I feel like this happens because I might hit a theoretical problem, or something about my own framing just doesn’t sit right with me. In these cases, I’m uncomfortable moving forward, and might gravitate towards a new project where some of the issues that arose are easier to work through, maybe so I can eventually return to the previous one. I feel this was a habit I adopted almost of necessity from working as an artist and freelancing.
3. Do you tend to be more interested in internal dynamics, or external determinations? In the terms laid out by Keller, do you tend to focus so intently on the object of your concern that context falls away (i.e. are you obsessive compulsive, rather than paranoid)? Is your desire to name, specify and control your object? Is your desire is for figure, its ground your annoyance? Or are you paranoid, context being your focus and obsession? All is signal. Only begrudgingly will you admit that something is noise, outside the scope of your project? Figure is hard to come by. Its ground has captured your attention.
I identified with aspects of both tendencies as described by Keller, but in a scholarly context, I identify more with the paranoid, and with the interest in external determinations. I often feel like I need to know every possible “take” on a topic, to exhaustively map context and possible connections, and to do exhaustive research in 3-4 disciplines before I can make halfway decent observations or claims. (I definitely associate this mindset with the grad school seminar reality, but also with the performative aspects of social media.)
4. What do you do with unusual or counter examples? Are you drawn to “the deviant,” or rather repulsed by it?

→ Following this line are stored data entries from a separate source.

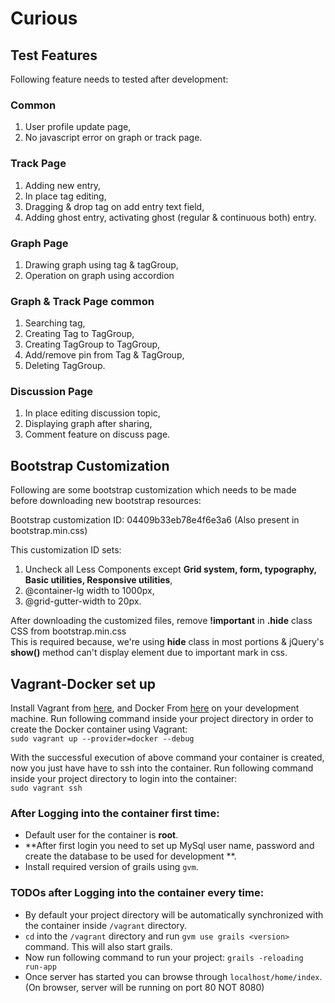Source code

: Curious
=======

## Test Features

Following feature needs to tested after development:

### Common

1. User profile update page,
2. No javascript error on graph or track page.

### Track Page

1. Adding new entry,
2. In place tag editing,
3. Dragging & drop tag on add entry text field,
4. Adding ghost entry, activating ghost (regular & continuous both) entry.

### Graph Page

1. Drawing graph using tag & tagGroup,
2. Operation on graph using accordion

### Graph & Track Page common

1. Searching tag,
2. Creating Tag to TagGroup,
3. Creating TagGroup to TagGroup,
4. Add/remove pin from Tag & TagGroup,
5. Deleting TagGroup.

### Discussion Page

1. In place editing discussion topic,
2. Displaying graph after sharing,
3. Comment feature on discuss page.

## Bootstrap Customization

Following are some bootstrap customization which needs to be made before downloading new bootstrap resources:

Bootstrap customization ID: 04409b33eb78e4f6e3a6 (Also present in bootstrap.min.css)

This customization ID sets: 
1. Uncheck all Less Components except **Grid system, form, typography, Basic utilities, Responsive utilities**,
2. @container-lg width to 1000px,
3. @grid-gutter-width to 20px.

After downloading the customized files, remove **!important** in **.hide** class CSS from bootstrap.min.css    
This is required because, we're using **hide** class in most portions & jQuery's **show()** method can't display element due to important mark in css.

## Vagrant-Docker set up

Install Vagrant from [here](https://www.vagrantup.com/downloads.html), and Docker From [here](https://docs.docker.com/installation/) on your development machine.
Run following command inside your project directory in order to create the Docker container using Vagrant:    
`sudo vagrant up --provider=docker --debug`

With the successful execution of above command your container is created, now you just have have to ssh into the container.
Run following command inside your project directory to login into the container:    
`sudo vagrant ssh`

### After Logging into the container first time:
 * Default user for the container is  **root**.
 * **After first login you need to set up MySql user name, password and create the database to be used for development **.
 * Install required version of grails using `gvm`.

### TODOs after Logging into the container every time:
 * By default your project directory will be automatically synchronized with the container inside `/vagrant` directory.
 * `cd` into the `/vagrant` directory and run `gvm use grails <version>` command. This will also start grails.
 * Now run following command to run your project:
   `grails -reloading run-app`
 * Once server has started you can browse through `localhost/home/index`.(On browser, server will be running on port 80 NOT 8080)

I feel the need to reconcile it, “bring it in” somehow, or at least rearrange the framework I’m using so that it finds a “symmetrical” or harmonious place within the framework. Maybe instead of comparing two, I need to compare three, or instead of focusing on one axis of opposition, I need to focus on another. I recognize that these are always somewhat artificial, but they do help organize thought.
5. Do you tend to over-impose logics on the world, or to resist the construction of coherent narratives?
I’m very attracted to overarching theories, especially those that have some element of contradiction or internal openness to them. At the same time, I’m wary of them, so in practice my outputs tend to resist coherent narratives.
6. Do you tend to over-generalize, or to hold back from overarching argument?
To hold back. Same as above. Sometimes I wish I was a bit more willing to go out on a limb, make a strong claim, and stand behind it. But I’m much more comfortable with ambiguity and complexity.
7. Do you like to read interpretations different than your own, or do you tend to feel scooped or intimidated by them?
Both? I like to read them in that it gives me a sense of knowing my environment, “reading a room” so to speak, and can be reassuring and stabilizing. But of course I can be intimidated when I come across something compelling that seems to offer a challenge to something I hold dear.
8. Do you tend to change an argument as you flesh it out, or do you tend to make the argument work, no matter what?
I tend to change it as I flesh it out.
9. Do you tend to think in terms of “this is kind of like” (metaphorically)? Do you hold to examples that “say it all,” leveraging metonymic thinking?
Metonymic. I usually think of these as examples that “crystalize” a concept, but I like the idea of thinking of them as metonymy.
10. Do you like gaming understanding in this way? Does it frustrate you that your answers often don’t fit easily on either side of the binaries set up by the questions? (Jakobson suggests that over attachment to a simple binary scheme is a “continuity disorder.”)
Having a hard time following this question. I think “understanding” always seems like a temporary thing, an achieved synchronization between a way of framing and an analysis, but which is obviously always partial and never entirely holistic. So I enjoy the game, and the symmetry of a good analysis, but I think some humility is always in order about knowledge claims.